• There’s no such thing as a “temporary” tax Cut. If Congress is unwilling to allow tax cuts for wealthy Americans to expire in the midst of economic crisis now, then why would it allow this so-called “holiday” to end in one year? The short answer--it wouldn’t. Americans should expect that when this tax “holiday” ends, restoring Social Security’s funding will be portrayed by those opposed to the program as a massive tax hike, rather than the legislated end of the “holiday”. That leaves Social Security permanently dependent on general fund revenues rather than worker contributions which have successfully funded the program for 75 years. If extended, this payroll tax cut would then double Social Security’s 75 year projected shortfall.
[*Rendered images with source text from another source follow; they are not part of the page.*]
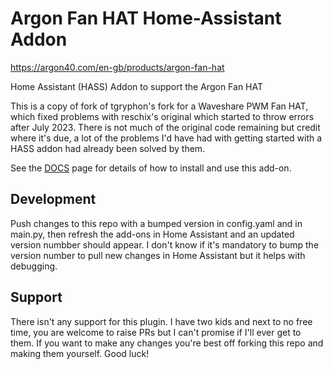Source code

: # Argon Fan HAT Home-Assistant Addon

<https://argon40.com/en-gb/products/argon-fan-hat>

Home Assistant (HASS) Addon to support the Argon Fan HAT

This is a copy of fork of tgryphon's fork for a Waveshare PWM Fan HAT, which fixed problems with reschix's original which started to throw errors after July 2023. There is not much of the original code remaining but credit where it's due, a lot of the problems I'd have had with getting started with a HASS addon had already been solved by them.

See the [DOCS](./DOCS.md) page for details of how to install and use this add-on.

## Development

Push changes to this repo with a bumped version in config.yaml and in main.py, then refresh the add-ons in Home Assistant and an updated version numbber should appear. I don't know if it's mandatory to bump the version number to pull new changes in Home Assistant but it helps with debugging.

## Support

There isn't any support for this plugin. I have two kids and next to no free time, you are welcome to raise PRs but I can't promise if I'll ever get to them. If you want to make any changes you're best off forking this repo and making them yourself. Good luck!
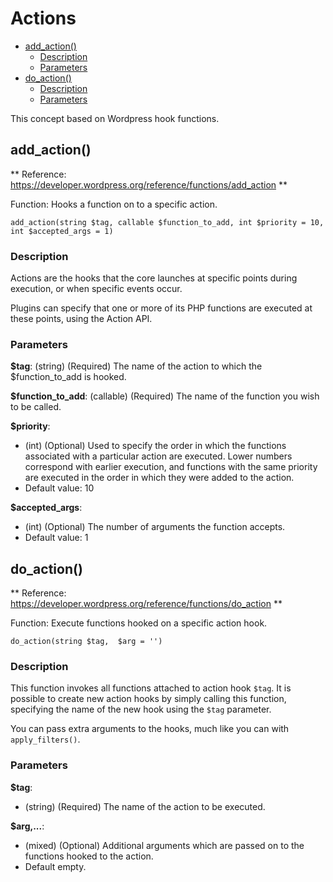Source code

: # Actions

- [add_action()](#add_action)
    - [Description](#add_action_description)
    - [Parameters](#add_action_parameters)
- [do_action()](#do_action)
    - [Description](#apply_action_description)
    - [Parameters](#apply_action_parameters)
    
This concept based on Wordpress hook functions.

<a name="add_action"></a>
## add_action()

** Reference: https://developer.wordpress.org/reference/functions/add_action **

Function: Hooks a function on to a specific action.

    add_action(string $tag, callable $function_to_add, int $priority = 10, int $accepted_args = 1)
    
<a name="add_action_description"></a>
### Description

Actions are the hooks that the core launches at specific points during execution, or when specific events occur. 

Plugins can specify that one or more of its PHP functions are executed at these points, using the Action API.

<a name="add_action_parameters"></a>
### Parameters

**$tag**: (string) (Required) The name of the action to which the $function_to_add is hooked.

**$function_to_add**: (callable) (Required) The name of the function you wish to be called.

**$priority**: 
- (int) (Optional) Used to specify the order in which the functions associated with a particular action are executed. 
Lower numbers correspond with earlier execution, and functions with the same priority are executed in the order in which they were added to the action.
- Default value: 10

**$accepted_args**: 
- (int) (Optional) The number of arguments the function accepts.
- Default value: 1

<a name="do_action"></a>
## do_action()

** Reference: https://developer.wordpress.org/reference/functions/do_action **

Function: Execute functions hooked on a specific action hook.

    do_action(string $tag,  $arg = '')
    
<a name="add_action_description"></a>
### Description

This function invokes all functions attached to action hook `$tag`. 
It is possible to create new action hooks by simply calling this function, specifying the name of the new hook using the `$tag` parameter.

You can pass extra arguments to the hooks, much like you can with `apply_filters()`.

<a name="do_action_parameters"></a>
### Parameters

**$tag**:
- (string) (Required) The name of the action to be executed.

**$arg,...**:
- (mixed) (Optional) Additional arguments which are passed on to the functions hooked to the action. 
- Default empty.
• This 2% payroll tax cut is the beginning of the end of Social Security as we know it. Worker contributions have successfully funded the program for 75 years and that critical linkage between contributions and benefits is what keeps Social Security a self-funded program. Proposals like this threaten the program’s independence, forcing Social Security to compete for limited federal dollars.
• Cutting contributions to Social Security isn’t the best way to stimulate the economy. The Tax Policy Center reports the wealthiest 40% of households benefit most from a payroll tax cut. According to The Center for Budget and Policy Priorities, extending the “Making Work Pay Tax Credit” is a much better and targeted stimulus.